Les Bédard et la maison ancestrale. L’éloge retrace l’histoire familiale, en remontant jusqu’à l’aïeul Isaac Bédard, venu de La Rochelle. Cela était déjà connu et fréquemment ressassé. La valeur de ce texte réside plutôt dans le portrait détaillé qu’on y dresse de l’enfance de Marie-Joséphine et de ses frères et sœurs, dans cette vaste maison de Charlesbourg dans laquelle ils habitaient.
Cette maison que, quand j’étais enfant, je considérais être la « maison de ma grand-mère ». Et qui, pour Marie-Joséphine, était la maison de sa grand-mère à elle, Marguerite Cloutier. Laquelle, veuve à trente-huit ans, avait accueilli chez elle, en en faisant ses héritiers, sa fille Olivette, son mari Joseph-Urbain et leurs nombreux enfants. On nous dit que la maison avait belle allure, qu’elle était souvent qualifiées de « manoir » par les gens du village. On est loin de la maison accueillante mais plutôt bancale de mon grand-père Côté, à Black-Lake, avec ses divisions approximatives!
Qu’en était-il de Marguerite elle-même? On nous la décrit comme bien douée aux plans physique et moral, femme de grande distinction et qui « aurait joué un rôle considérable dans n’importe laquelle situation. » Ayant à sa charge deux fils et sept filles, elle avait hérité d’un large patrimoine agricole qu’elle gérait avec habileté et énergie.
Loyauté, attachement aux traditions : les valeurs que Marguerite a transmises. Le texte nous restitue ce qui faisait l’essence de cette famille et ce qu’en auront été les fondements : La fidélité à l’héritage des ancêtres, d’abord. La loyauté à l’égard de ceux qui nous ont précédés, car il ne faut pas oublier d’où l’on vient. Puis la piété et l’attachement à la religion et aux rites : « Il était de règle, dans la maison, qu’au moins un représentant de la famille assistât à la messe. En été, en hiver, par beaux ou mauvais chemins, en temps favorable ou contraire, on pouvait tous les matins sur la route un enfant, souvent deux, quelquefois trois ».
« Le dimanche, après Vêpres, Mesdemoiselles Bédard se rendaient à la sacristie pour plier les surplis et mettre les ornements sacerdotaux en ordre. À certaines époques, on leur confiait le soin de faire les réparations et remettre à neuf le linge servant au culte. »
L’église se trouvait à presque deux kilomètres de la maison. Ce n’était pas à la porte!

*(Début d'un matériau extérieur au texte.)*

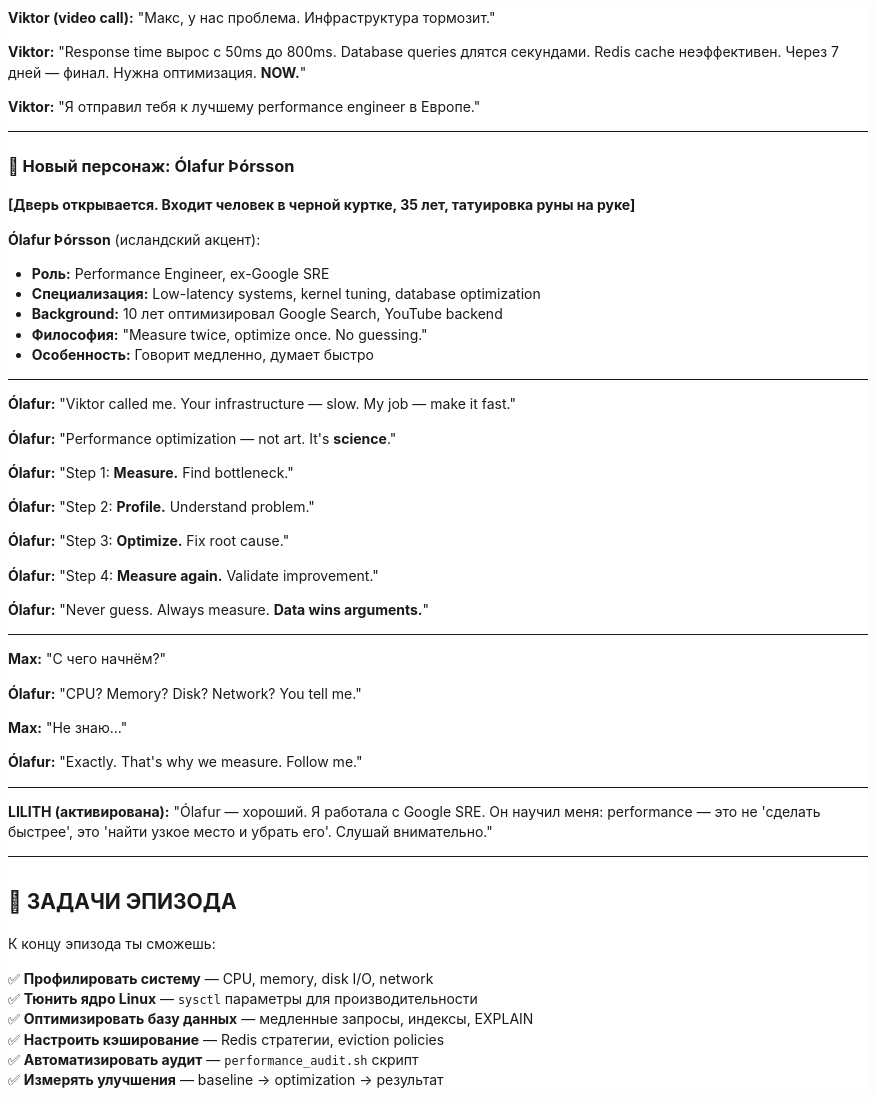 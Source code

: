 **Viktor (video call):** "Макс, у нас проблема. Инфраструктура тормозит."

**Viktor:** "Response time вырос с 50ms до 800ms. Database queries длятся секундами. Redis cache неэффективен. Через 7 дней — финал. Нужна оптимизация. **NOW.**"

**Viktor:** "Я отправил тебя к лучшему performance engineer в Европе."

---

### 👤 Новый персонаж: Ólafur Þórsson

**[Дверь открывается. Входит человек в черной куртке, 35 лет, татуировка руны на руке]**

**Ólafur Þórsson** (исландский акцент):
- **Роль:** Performance Engineer, ex-Google SRE
- **Специализация:** Low-latency systems, kernel tuning, database optimization
- **Background:** 10 лет оптимизировал Google Search, YouTube backend
- **Философия:** "Measure twice, optimize once. No guessing."
- **Особенность:** Говорит медленно, думает быстро

---

**Ólafur:** "Viktor called me. Your infrastructure — slow. My job — make it fast."

**Ólafur:** "Performance optimization — not art. It's **science**."

**Ólafur:** "Step 1: **Measure.** Find bottleneck."

**Ólafur:** "Step 2: **Profile.** Understand problem."

**Ólafur:** "Step 3: **Optimize.** Fix root cause."

**Ólafur:** "Step 4: **Measure again.** Validate improvement."

**Ólafur:** "Never guess. Always measure. **Data wins arguments.**"

---

**Max:** "С чего начнём?"

**Ólafur:** "CPU? Memory? Disk? Network? You tell me."

**Max:** "Не знаю..."

**Ólafur:** "Exactly. That's why we measure. Follow me."

---

**LILITH (активирована):** "Ólafur — хороший. Я работала с Google SRE. Он научил меня: performance — это не 'сделать быстрее', это 'найти узкое место и убрать его'. Слушай внимательно."

---

## 🎯 ЗАДАЧИ ЭПИЗОДА

К концу эпизода ты сможешь:

✅ **Профилировать систему** — CPU, memory, disk I/O, network  
✅ **Тюнить ядро Linux** — `sysctl` параметры для производительности  
✅ **Оптимизировать базу данных** — медленные запросы, индексы, EXPLAIN  
✅ **Настроить кэширование** — Redis стратегии, eviction policies  
✅ **Автоматизировать аудит** — `performance_audit.sh` скрипт  
✅ **Измерять улучшения** — baseline → optimization → результат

Minutie, ordre et goût du travail bien fait. Puis le culte du travail bien fait, de la minutie et de l’ordre sous la gouverne de ces femmes plus grandes que nature : Marguerite et Olivette sa fille, dont mon père me parlait quand j’étais enfant : « À l’école de grand-maman Marguerite et de dame Olivette, leur excellente mère, les jeunes filles avaient appris de bonne heure à devenir d’habiles lingères. Tous ces actes d’obligeante charité se faisaient en plus des autres travaux. L’ouvrage ne manquait pas dans cette grande maison, mais comme l’ordre économise le temps, tout y était si parfaitement ordonné qu’on trouvait des loisirs pour tout. »
Le sens de la fête, tout de même! Puis la certitude qu’on savait également s’amuser, et qu’on ne dédaignait pas jeter un regard intéressé sur l’univers ambiant : « Aux heures de travail succédaient les heures de délassement, de promenade. Joséphine et ses sœurs aimaient les fêtes, les grands déploiements : les démonstrations populaires, religieuses, civiles, militaires les intéressaient. Rien d’important ne se passait à Québec sans qu’avec leurs frères elles en fussent témoins ».

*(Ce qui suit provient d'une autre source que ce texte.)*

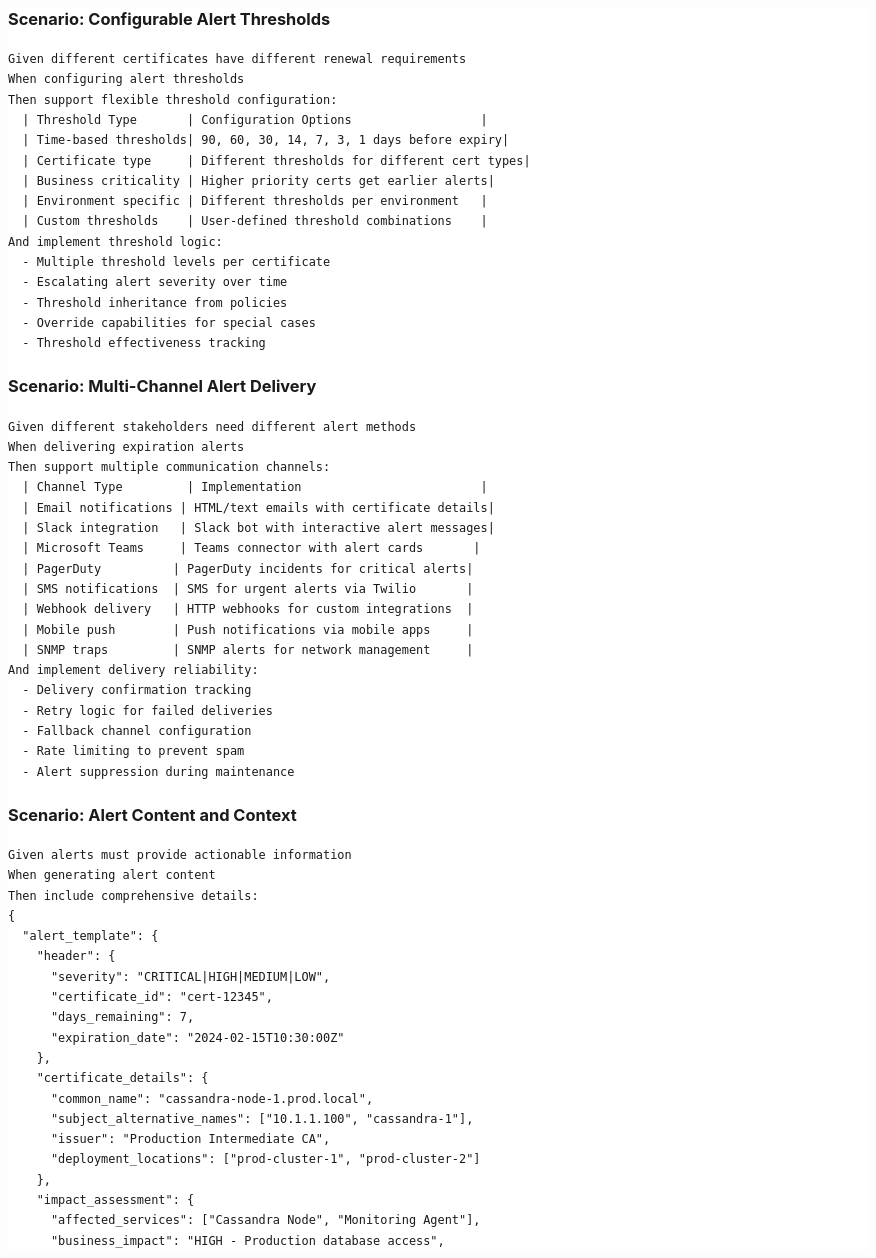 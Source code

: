 ### Scenario: Configurable Alert Thresholds
```gherkin
Given different certificates have different renewal requirements
When configuring alert thresholds
Then support flexible threshold configuration:
  | Threshold Type       | Configuration Options                  |
  | Time-based thresholds| 90, 60, 30, 14, 7, 3, 1 days before expiry|
  | Certificate type     | Different thresholds for different cert types|
  | Business criticality | Higher priority certs get earlier alerts|
  | Environment specific | Different thresholds per environment   |
  | Custom thresholds    | User-defined threshold combinations    |
And implement threshold logic:
  - Multiple threshold levels per certificate
  - Escalating alert severity over time
  - Threshold inheritance from policies
  - Override capabilities for special cases
  - Threshold effectiveness tracking
```

### Scenario: Multi-Channel Alert Delivery
```gherkin
Given different stakeholders need different alert methods
When delivering expiration alerts
Then support multiple communication channels:
  | Channel Type         | Implementation                         |
  | Email notifications | HTML/text emails with certificate details|
  | Slack integration   | Slack bot with interactive alert messages|
  | Microsoft Teams     | Teams connector with alert cards       |
  | PagerDuty          | PagerDuty incidents for critical alerts|
  | SMS notifications  | SMS for urgent alerts via Twilio       |
  | Webhook delivery   | HTTP webhooks for custom integrations  |
  | Mobile push        | Push notifications via mobile apps     |
  | SNMP traps         | SNMP alerts for network management     |
And implement delivery reliability:
  - Delivery confirmation tracking
  - Retry logic for failed deliveries
  - Fallback channel configuration
  - Rate limiting to prevent spam
  - Alert suppression during maintenance
```

### Scenario: Alert Content and Context
```gherkin
Given alerts must provide actionable information
When generating alert content
Then include comprehensive details:
{
  "alert_template": {
    "header": {
      "severity": "CRITICAL|HIGH|MEDIUM|LOW",
      "certificate_id": "cert-12345",
      "days_remaining": 7,
      "expiration_date": "2024-02-15T10:30:00Z"
    },
    "certificate_details": {
      "common_name": "cassandra-node-1.prod.local",
      "subject_alternative_names": ["10.1.1.100", "cassandra-1"],
      "issuer": "Production Intermediate CA",
      "deployment_locations": ["prod-cluster-1", "prod-cluster-2"]
    },
    "impact_assessment": {
      "affected_services": ["Cassandra Node", "Monitoring Agent"],
      "business_impact": "HIGH - Production database access",
```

« Au foyer familial, on faisait quelquefois du théâtre (…). Un cousin qui avait fait du théâtre fut chargé d’organiser une séance dramatique et musicale. Que de rires joyeux dans les répétitions et ce, sous les regards de la maman et des quatre jeunes filles, souvent accompagnées d’amies et de cousines. On s’amusait dans le Seigneur. Joséphine prêtait son concours au chœur de chant. Elle était douée d’une belle voix; mais plus harmonieuse encore était celle de sa sœur Lucie. Tandis que celle-ci remplissait les rôles principaux figurant dans les tableaux vivants, Joséphine se prêtait aux tâches plus humbles. La préparation des costumes et autres menus détails lui revenaient (sic) et avec quelle activité elle s’en occupait, mettant de l’entrain, aidant toute organisation. »

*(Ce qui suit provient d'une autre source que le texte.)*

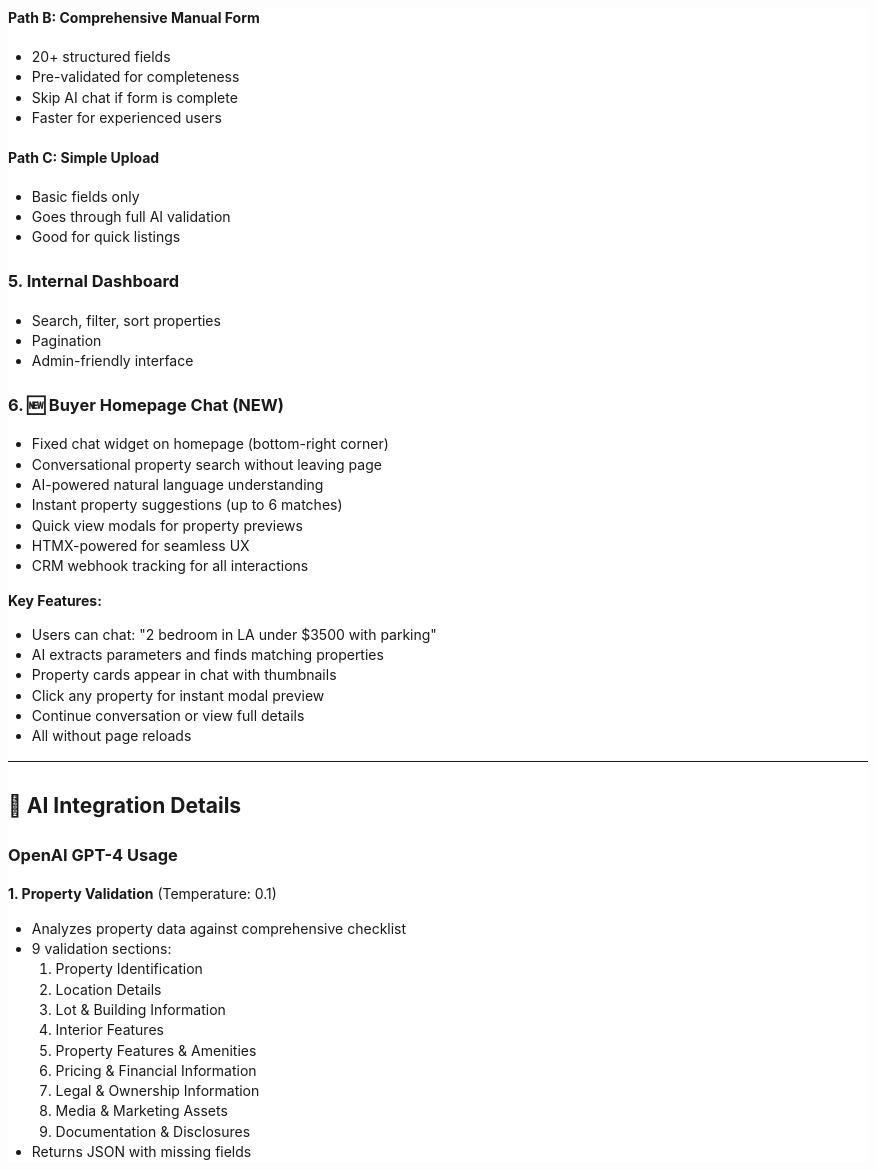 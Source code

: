 #### **Path B: Comprehensive Manual Form**
- 20+ structured fields
- Pre-validated for completeness
- Skip AI chat if form is complete
- Faster for experienced users

#### **Path C: Simple Upload**
- Basic fields only
- Goes through full AI validation
- Good for quick listings

### 5. **Internal Dashboard**
- Search, filter, sort properties
- Pagination
- Admin-friendly interface

### 6. **🆕 Buyer Homepage Chat** (NEW)
- Fixed chat widget on homepage (bottom-right corner)
- Conversational property search without leaving page
- AI-powered natural language understanding
- Instant property suggestions (up to 6 matches)
- Quick view modals for property previews
- HTMX-powered for seamless UX
- CRM webhook tracking for all interactions

**Key Features:**
- Users can chat: "2 bedroom in LA under $3500 with parking"
- AI extracts parameters and finds matching properties
- Property cards appear in chat with thumbnails
- Click any property for instant modal preview
- Continue conversation or view full details
- All without page reloads

---

## 🤖 AI Integration Details

### OpenAI GPT-4 Usage

**1. Property Validation** (Temperature: 0.1)
- Analyzes property data against comprehensive checklist
- 9 validation sections:
  1. Property Identification
  2. Location Details
  3. Lot & Building Information
  4. Interior Features
  5. Property Features & Amenities
  6. Pricing & Financial Information
  7. Legal & Ownership Information
  8. Media & Marketing Assets
  9. Documentation & Disclosures
- Returns JSON with missing fields
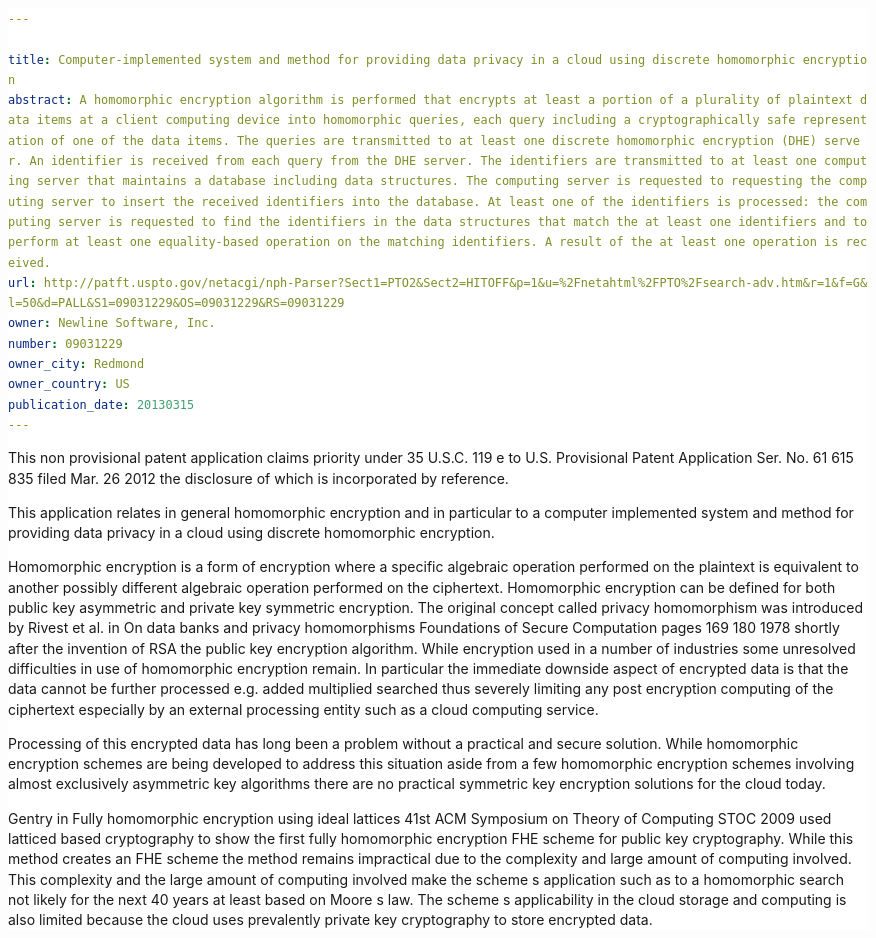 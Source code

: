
 ```yaml
---

title: Computer-implemented system and method for providing data privacy in a cloud using discrete homomorphic encryption
abstract: A homomorphic encryption algorithm is performed that encrypts at least a portion of a plurality of plaintext data items at a client computing device into homomorphic queries, each query including a cryptographically safe representation of one of the data items. The queries are transmitted to at least one discrete homomorphic encryption (DHE) server. An identifier is received from each query from the DHE server. The identifiers are transmitted to at least one computing server that maintains a database including data structures. The computing server is requested to requesting the computing server to insert the received identifiers into the database. At least one of the identifiers is processed: the computing server is requested to find the identifiers in the data structures that match the at least one identifiers and to perform at least one equality-based operation on the matching identifiers. A result of the at least one operation is received.
url: http://patft.uspto.gov/netacgi/nph-Parser?Sect1=PTO2&Sect2=HITOFF&p=1&u=%2Fnetahtml%2FPTO%2Fsearch-adv.htm&r=1&f=G&l=50&d=PALL&S1=09031229&OS=09031229&RS=09031229
owner: Newline Software, Inc.
number: 09031229
owner_city: Redmond
owner_country: US
publication_date: 20130315
---
```

This non provisional patent application claims priority under 35 U.S.C. 119 e to U.S. Provisional Patent Application Ser. No. 61 615 835 filed Mar. 26 2012 the disclosure of which is incorporated by reference.

This application relates in general homomorphic encryption and in particular to a computer implemented system and method for providing data privacy in a cloud using discrete homomorphic encryption.

Homomorphic encryption is a form of encryption where a specific algebraic operation performed on the plaintext is equivalent to another possibly different algebraic operation performed on the ciphertext. Homomorphic encryption can be defined for both public key asymmetric and private key symmetric encryption. The original concept called privacy homomorphism was introduced by Rivest et al. in On data banks and privacy homomorphisms Foundations of Secure Computation pages 169 180 1978 shortly after the invention of RSA the public key encryption algorithm. While encryption used in a number of industries some unresolved difficulties in use of homomorphic encryption remain. In particular the immediate downside aspect of encrypted data is that the data cannot be further processed e.g. added multiplied searched thus severely limiting any post encryption computing of the ciphertext especially by an external processing entity such as a cloud computing service.

Processing of this encrypted data has long been a problem without a practical and secure solution. While homomorphic encryption schemes are being developed to address this situation aside from a few homomorphic encryption schemes involving almost exclusively asymmetric key algorithms there are no practical symmetric key encryption solutions for the cloud today.

Gentry in Fully homomorphic encryption using ideal lattices 41st ACM Symposium on Theory of Computing STOC 2009 used latticed based cryptography to show the first fully homomorphic encryption FHE scheme for public key cryptography. While this method creates an FHE scheme the method remains impractical due to the complexity and large amount of computing involved. This complexity and the large amount of computing involved make the scheme s application such as to a homomorphic search not likely for the next 40 years at least based on Moore s law. The scheme s applicability in the cloud storage and computing is also limited because the cloud uses prevalently private key cryptography to store encrypted data.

On m’avait souvent dit quand j’étais enfant qu’on aimait beaucoup faire de la musique dans la famille, soit du chant, du violon, du violoncelle, du cornet ou du piano. Qu’on se plaisait à monter des pièces de théâtre, à déclamer des vers. Que le tout se passait dans la maison ancestrale, qui disposait d’un vaste salon et d’une salle à dîner. Les piles de partitions de musique que j’ai retrouvées dans la maison ancestrale en témoignent. Mais de le lire, noir sur blanc, m’a fourni une certitude plus probante. Le violon d’Elzéar, le cornet d’Éphraïm et de Cléophas, la voix impressionnante de mon grand-père Joseph-Arthur (à venir), le piano de Thérèse et le violoncelle d’Élizabeth. Tout cela prend soudain un relief certain.
C’est ainsi que de génération en génération ses transmettent les dons et les talents. Une partie en est acquise. Mais l’autre est assurément innée, ce qui signifie qu’elle nous a été transmise par le sang.
La juste perspective. Je réalise en lisant ces lignes que les Bédard qu’on nous décrit dans cet éloge funèbre appartiennent à la dernière génération de ceux pour qui cultiver la terre était l’occupation principale. Ils aimaient la terre et leur terre. Et la respectaient.
Joséphine Bédard avait grandi dans une fort belle maison, entourée d’une famille chaleureuse. Sœur Jérôme, en revanche, aura vécu la majeure partie de son existence dans un lieu chargé d’histoire. En remontant le cours de cette rivière qui me menait à Sœur Jérôme j’ai pu m’approprier une partie de l’âme des Bédard. Mais c’est bien peu si je compare cela à l’illumination qu’a provoquée chez moi la découverte de ce joyau de notre histoire : l’Hôpital général, grâce à soeur Cloutier.